__Data shown__.
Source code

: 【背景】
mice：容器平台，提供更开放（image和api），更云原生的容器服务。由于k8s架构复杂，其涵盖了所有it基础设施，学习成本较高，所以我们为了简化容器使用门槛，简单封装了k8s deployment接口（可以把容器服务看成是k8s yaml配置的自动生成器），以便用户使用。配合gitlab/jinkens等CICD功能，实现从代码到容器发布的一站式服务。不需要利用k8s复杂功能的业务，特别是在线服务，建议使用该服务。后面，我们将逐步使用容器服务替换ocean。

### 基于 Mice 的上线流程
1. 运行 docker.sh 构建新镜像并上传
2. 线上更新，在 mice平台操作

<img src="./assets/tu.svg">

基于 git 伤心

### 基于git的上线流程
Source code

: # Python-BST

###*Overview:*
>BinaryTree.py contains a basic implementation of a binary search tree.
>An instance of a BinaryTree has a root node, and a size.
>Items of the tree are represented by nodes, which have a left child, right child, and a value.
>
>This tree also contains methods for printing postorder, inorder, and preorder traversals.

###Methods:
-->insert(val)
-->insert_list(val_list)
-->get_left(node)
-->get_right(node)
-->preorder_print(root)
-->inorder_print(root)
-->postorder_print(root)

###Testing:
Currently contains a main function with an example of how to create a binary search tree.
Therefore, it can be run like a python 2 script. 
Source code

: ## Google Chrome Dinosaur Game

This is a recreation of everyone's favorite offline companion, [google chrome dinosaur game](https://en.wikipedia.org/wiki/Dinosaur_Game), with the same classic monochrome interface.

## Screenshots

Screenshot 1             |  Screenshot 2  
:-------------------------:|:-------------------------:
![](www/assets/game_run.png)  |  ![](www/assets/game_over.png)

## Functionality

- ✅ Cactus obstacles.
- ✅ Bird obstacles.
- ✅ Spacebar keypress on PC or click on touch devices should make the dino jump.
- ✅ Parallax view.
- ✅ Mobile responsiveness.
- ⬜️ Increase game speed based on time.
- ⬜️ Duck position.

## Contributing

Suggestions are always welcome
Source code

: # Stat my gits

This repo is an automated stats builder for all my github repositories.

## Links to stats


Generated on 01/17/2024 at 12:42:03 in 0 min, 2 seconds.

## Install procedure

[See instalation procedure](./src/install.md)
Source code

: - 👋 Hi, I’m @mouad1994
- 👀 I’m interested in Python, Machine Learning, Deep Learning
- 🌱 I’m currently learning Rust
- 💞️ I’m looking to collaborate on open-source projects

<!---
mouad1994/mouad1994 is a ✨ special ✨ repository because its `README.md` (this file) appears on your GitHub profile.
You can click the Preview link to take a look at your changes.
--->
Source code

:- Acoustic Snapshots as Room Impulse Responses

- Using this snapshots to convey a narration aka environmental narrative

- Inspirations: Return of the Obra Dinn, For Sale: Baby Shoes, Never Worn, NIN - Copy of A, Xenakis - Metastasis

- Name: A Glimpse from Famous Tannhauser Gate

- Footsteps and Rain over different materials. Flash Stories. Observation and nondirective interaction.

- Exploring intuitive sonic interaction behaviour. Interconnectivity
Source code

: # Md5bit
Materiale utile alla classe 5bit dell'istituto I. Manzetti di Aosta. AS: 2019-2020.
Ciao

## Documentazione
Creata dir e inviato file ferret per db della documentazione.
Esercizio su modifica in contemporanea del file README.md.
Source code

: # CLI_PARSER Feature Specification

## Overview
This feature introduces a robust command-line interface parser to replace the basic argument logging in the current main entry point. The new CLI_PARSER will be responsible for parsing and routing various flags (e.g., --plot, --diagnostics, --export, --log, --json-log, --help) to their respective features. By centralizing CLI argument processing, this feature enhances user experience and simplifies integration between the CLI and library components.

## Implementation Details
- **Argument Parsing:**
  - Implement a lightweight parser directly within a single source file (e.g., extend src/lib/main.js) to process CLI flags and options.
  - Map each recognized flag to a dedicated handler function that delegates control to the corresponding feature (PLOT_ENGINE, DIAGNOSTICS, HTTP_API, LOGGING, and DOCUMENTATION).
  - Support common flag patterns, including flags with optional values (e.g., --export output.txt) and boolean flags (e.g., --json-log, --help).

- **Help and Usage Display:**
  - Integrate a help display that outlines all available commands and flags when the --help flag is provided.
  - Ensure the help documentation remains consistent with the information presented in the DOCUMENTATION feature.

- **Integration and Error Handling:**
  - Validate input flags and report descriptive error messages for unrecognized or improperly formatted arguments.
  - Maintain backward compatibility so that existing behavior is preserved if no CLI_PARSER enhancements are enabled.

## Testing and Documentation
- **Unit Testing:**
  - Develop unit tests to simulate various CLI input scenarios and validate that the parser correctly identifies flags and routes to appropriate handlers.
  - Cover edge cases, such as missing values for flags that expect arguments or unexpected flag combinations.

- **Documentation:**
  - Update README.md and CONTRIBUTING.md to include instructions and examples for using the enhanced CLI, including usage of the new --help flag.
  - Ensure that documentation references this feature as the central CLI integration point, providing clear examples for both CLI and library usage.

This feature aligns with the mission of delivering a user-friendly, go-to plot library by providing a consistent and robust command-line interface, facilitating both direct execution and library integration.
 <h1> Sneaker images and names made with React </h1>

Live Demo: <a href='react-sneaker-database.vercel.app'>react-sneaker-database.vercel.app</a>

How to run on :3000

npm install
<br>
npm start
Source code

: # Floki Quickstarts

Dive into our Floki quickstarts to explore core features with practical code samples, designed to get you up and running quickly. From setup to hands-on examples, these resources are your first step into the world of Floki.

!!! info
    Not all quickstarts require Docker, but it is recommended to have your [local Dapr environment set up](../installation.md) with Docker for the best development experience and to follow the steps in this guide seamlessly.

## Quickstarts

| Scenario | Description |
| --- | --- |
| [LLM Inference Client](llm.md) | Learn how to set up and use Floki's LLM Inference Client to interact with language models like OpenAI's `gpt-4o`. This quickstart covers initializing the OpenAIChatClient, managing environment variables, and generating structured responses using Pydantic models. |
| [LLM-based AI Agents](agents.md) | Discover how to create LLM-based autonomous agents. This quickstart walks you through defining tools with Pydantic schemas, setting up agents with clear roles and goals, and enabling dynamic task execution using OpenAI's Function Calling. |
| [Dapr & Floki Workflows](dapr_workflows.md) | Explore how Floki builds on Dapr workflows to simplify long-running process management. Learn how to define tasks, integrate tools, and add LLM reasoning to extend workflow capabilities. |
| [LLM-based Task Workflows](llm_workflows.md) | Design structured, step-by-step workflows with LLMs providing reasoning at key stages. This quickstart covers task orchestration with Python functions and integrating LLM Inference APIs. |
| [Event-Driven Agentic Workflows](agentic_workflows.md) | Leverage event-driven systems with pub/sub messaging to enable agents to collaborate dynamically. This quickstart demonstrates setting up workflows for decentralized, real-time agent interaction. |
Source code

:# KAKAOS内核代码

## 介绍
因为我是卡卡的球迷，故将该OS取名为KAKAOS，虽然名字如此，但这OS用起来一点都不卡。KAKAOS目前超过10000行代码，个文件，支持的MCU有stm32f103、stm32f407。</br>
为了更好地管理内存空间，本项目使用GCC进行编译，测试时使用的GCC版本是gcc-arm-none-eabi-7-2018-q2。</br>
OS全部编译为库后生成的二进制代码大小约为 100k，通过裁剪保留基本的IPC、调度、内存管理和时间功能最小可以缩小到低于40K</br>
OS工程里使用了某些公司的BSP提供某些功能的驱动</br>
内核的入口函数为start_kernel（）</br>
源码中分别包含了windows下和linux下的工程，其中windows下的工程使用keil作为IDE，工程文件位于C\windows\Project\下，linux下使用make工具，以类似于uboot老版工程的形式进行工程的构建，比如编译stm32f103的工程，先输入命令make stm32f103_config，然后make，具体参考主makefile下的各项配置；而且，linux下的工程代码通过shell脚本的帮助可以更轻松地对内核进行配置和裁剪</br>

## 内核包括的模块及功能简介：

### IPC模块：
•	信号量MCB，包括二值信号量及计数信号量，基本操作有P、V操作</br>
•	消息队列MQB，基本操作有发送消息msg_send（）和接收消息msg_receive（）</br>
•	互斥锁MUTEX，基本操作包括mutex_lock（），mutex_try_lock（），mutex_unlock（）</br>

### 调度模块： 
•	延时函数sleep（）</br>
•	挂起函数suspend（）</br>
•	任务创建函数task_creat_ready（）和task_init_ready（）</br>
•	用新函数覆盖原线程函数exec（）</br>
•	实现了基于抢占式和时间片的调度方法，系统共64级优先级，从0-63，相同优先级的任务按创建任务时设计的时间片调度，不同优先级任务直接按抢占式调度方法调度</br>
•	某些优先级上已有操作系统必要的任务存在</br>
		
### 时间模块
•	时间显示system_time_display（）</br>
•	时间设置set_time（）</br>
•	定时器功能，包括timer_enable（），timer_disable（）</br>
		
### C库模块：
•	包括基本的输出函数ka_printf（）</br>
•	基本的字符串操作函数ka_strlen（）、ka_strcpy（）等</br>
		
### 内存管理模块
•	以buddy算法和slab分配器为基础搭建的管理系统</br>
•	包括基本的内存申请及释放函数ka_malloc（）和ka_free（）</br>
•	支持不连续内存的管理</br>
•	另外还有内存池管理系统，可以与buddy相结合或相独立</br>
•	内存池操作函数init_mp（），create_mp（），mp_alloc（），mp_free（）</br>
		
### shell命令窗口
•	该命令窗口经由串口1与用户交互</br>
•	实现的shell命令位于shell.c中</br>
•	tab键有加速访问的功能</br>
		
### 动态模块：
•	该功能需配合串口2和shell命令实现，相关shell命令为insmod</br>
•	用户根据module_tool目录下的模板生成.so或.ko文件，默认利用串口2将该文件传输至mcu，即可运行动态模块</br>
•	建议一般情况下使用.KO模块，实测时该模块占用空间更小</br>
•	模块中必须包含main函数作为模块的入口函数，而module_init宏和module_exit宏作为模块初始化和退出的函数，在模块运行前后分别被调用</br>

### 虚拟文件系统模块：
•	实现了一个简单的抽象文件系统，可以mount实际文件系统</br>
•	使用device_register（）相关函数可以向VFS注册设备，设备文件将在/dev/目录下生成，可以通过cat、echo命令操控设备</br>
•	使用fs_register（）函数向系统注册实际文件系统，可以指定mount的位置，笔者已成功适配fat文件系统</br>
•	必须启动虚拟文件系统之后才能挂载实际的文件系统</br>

---

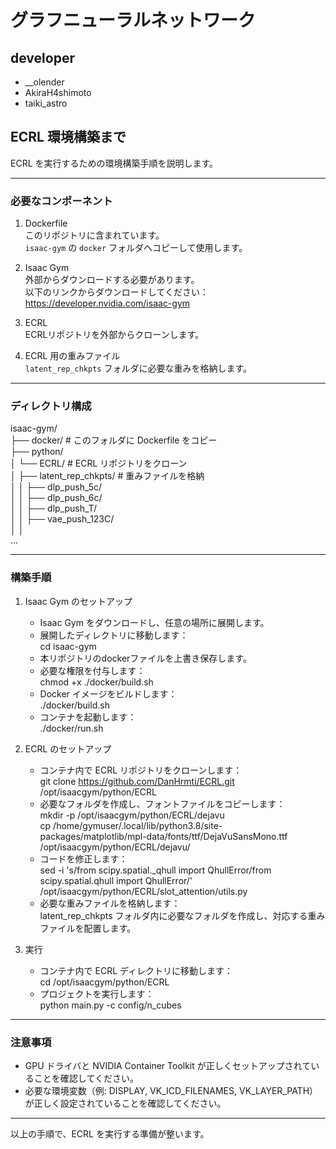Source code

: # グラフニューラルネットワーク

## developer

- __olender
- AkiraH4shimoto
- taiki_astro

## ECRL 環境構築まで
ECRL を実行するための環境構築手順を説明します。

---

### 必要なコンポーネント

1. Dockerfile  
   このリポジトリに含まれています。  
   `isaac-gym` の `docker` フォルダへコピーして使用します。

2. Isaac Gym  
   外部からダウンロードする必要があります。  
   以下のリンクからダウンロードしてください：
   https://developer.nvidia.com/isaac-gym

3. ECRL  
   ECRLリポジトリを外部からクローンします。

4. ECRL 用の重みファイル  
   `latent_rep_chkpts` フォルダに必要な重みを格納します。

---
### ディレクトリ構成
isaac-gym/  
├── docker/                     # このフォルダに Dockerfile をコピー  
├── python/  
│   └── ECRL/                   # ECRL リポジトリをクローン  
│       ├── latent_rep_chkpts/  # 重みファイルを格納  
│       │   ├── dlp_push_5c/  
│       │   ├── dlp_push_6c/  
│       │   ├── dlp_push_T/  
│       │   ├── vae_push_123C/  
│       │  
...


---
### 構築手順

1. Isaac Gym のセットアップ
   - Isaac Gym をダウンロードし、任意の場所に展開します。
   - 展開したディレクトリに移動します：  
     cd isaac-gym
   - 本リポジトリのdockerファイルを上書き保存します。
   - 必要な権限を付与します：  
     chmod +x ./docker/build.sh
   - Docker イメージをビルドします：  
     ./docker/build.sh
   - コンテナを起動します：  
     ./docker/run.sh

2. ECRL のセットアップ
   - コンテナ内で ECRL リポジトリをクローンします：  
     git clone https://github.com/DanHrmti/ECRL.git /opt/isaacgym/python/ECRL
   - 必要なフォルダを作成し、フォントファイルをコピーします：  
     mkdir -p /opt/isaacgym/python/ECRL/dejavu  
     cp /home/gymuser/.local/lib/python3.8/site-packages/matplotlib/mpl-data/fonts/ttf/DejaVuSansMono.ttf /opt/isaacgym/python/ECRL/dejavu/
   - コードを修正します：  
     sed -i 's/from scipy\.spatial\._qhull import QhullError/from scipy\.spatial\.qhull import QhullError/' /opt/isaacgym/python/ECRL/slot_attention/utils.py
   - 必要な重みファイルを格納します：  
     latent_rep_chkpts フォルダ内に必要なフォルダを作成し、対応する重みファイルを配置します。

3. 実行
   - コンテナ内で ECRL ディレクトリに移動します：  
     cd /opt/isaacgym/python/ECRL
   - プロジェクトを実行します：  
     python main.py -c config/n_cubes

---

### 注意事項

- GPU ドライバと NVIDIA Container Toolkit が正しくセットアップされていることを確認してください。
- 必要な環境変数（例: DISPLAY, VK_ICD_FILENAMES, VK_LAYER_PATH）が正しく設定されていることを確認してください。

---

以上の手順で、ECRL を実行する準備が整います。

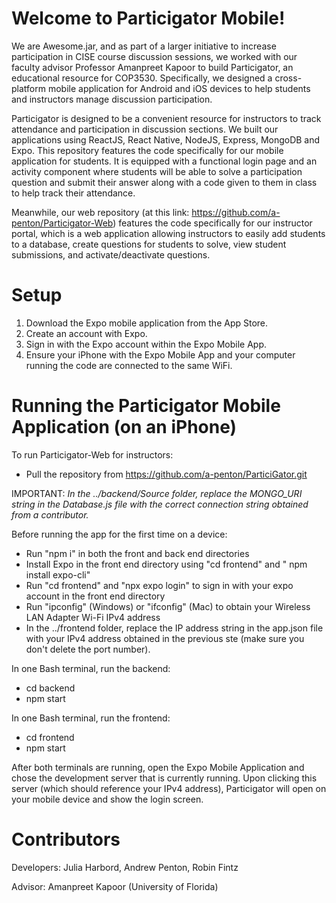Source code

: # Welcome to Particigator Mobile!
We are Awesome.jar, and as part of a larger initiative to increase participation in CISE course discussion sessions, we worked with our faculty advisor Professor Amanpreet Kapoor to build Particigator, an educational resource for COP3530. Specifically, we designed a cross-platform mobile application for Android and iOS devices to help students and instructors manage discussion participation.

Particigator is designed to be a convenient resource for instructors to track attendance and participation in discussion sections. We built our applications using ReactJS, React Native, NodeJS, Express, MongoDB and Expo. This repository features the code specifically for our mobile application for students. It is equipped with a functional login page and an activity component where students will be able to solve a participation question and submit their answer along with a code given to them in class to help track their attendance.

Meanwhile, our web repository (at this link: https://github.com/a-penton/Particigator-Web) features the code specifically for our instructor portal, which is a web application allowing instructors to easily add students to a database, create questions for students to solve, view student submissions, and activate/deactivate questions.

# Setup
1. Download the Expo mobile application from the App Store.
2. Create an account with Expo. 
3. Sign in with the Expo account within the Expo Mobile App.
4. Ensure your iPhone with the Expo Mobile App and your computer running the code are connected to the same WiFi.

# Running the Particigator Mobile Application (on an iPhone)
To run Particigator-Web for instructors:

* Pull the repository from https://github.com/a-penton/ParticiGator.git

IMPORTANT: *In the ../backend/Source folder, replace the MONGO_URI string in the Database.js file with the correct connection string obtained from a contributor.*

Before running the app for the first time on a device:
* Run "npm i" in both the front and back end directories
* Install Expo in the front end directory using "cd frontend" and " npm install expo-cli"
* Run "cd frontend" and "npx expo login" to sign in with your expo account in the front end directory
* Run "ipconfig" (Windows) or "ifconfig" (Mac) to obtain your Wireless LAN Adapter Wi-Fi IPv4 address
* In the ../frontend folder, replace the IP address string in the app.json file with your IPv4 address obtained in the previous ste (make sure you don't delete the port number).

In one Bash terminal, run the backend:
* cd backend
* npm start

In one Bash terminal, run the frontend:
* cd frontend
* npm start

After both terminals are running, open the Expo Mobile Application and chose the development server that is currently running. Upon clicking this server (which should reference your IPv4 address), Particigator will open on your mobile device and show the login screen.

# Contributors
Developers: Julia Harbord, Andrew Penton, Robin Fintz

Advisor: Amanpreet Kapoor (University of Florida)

...

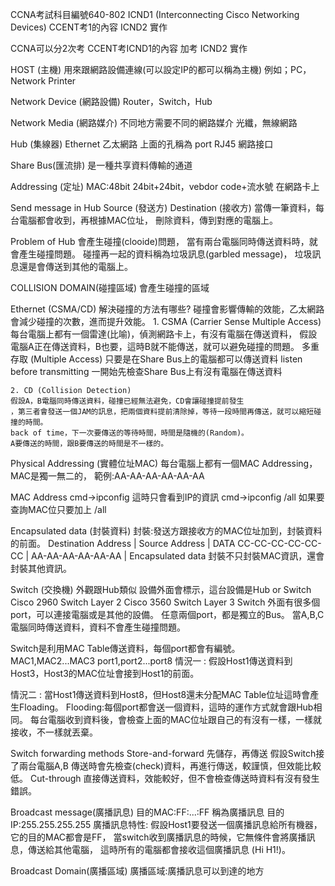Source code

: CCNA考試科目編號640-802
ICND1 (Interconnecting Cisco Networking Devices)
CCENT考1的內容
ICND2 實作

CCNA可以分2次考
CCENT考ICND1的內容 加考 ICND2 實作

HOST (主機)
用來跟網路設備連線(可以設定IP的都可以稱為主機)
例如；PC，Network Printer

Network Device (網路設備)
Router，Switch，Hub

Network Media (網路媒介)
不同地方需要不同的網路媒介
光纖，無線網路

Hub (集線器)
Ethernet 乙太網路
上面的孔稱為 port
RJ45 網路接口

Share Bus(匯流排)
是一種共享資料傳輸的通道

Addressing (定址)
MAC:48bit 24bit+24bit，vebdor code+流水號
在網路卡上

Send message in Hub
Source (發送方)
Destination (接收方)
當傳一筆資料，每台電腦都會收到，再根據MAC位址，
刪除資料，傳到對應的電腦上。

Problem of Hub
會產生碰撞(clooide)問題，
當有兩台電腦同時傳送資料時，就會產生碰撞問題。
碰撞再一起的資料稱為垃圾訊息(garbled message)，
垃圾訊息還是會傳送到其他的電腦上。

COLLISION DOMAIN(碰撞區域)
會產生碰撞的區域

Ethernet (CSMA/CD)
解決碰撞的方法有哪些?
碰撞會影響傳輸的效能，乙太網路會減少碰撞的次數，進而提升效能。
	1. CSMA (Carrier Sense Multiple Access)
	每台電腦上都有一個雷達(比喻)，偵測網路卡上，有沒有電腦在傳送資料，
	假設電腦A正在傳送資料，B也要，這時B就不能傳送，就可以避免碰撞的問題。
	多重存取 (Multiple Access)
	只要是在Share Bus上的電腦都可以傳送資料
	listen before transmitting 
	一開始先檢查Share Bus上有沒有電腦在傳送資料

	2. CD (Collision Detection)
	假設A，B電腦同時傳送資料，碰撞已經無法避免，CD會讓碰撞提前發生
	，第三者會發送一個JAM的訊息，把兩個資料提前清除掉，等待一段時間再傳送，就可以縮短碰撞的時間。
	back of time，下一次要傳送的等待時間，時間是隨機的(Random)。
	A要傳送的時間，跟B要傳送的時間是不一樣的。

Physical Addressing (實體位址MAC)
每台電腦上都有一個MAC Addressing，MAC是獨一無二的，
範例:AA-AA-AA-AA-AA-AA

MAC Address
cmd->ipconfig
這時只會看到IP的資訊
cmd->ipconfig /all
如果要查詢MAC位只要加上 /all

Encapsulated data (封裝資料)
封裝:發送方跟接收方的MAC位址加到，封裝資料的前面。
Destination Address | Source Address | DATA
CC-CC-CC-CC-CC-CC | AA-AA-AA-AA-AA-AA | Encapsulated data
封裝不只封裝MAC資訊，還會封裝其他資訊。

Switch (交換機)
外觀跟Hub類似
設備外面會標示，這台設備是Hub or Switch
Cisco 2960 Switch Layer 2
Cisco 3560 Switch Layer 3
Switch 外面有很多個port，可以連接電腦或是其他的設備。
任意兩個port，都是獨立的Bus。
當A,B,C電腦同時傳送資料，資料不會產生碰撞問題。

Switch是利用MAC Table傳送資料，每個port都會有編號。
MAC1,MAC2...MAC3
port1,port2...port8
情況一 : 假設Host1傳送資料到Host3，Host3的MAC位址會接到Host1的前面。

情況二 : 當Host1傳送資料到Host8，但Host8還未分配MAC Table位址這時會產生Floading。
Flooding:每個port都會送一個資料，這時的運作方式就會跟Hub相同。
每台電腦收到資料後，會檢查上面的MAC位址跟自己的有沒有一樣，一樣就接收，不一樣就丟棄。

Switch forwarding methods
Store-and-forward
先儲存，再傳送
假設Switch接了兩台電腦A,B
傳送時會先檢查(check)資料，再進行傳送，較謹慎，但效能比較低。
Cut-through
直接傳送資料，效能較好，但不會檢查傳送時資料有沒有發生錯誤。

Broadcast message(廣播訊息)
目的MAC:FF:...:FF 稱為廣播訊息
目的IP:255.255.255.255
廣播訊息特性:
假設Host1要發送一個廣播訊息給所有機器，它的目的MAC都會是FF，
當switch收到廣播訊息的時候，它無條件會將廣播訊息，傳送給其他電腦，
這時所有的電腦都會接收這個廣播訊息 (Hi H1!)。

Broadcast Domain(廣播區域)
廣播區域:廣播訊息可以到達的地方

__Aim of the task__. Provide the number of lines in the preceding entries that include the string "same", with no other words.

__Exercise output__. 2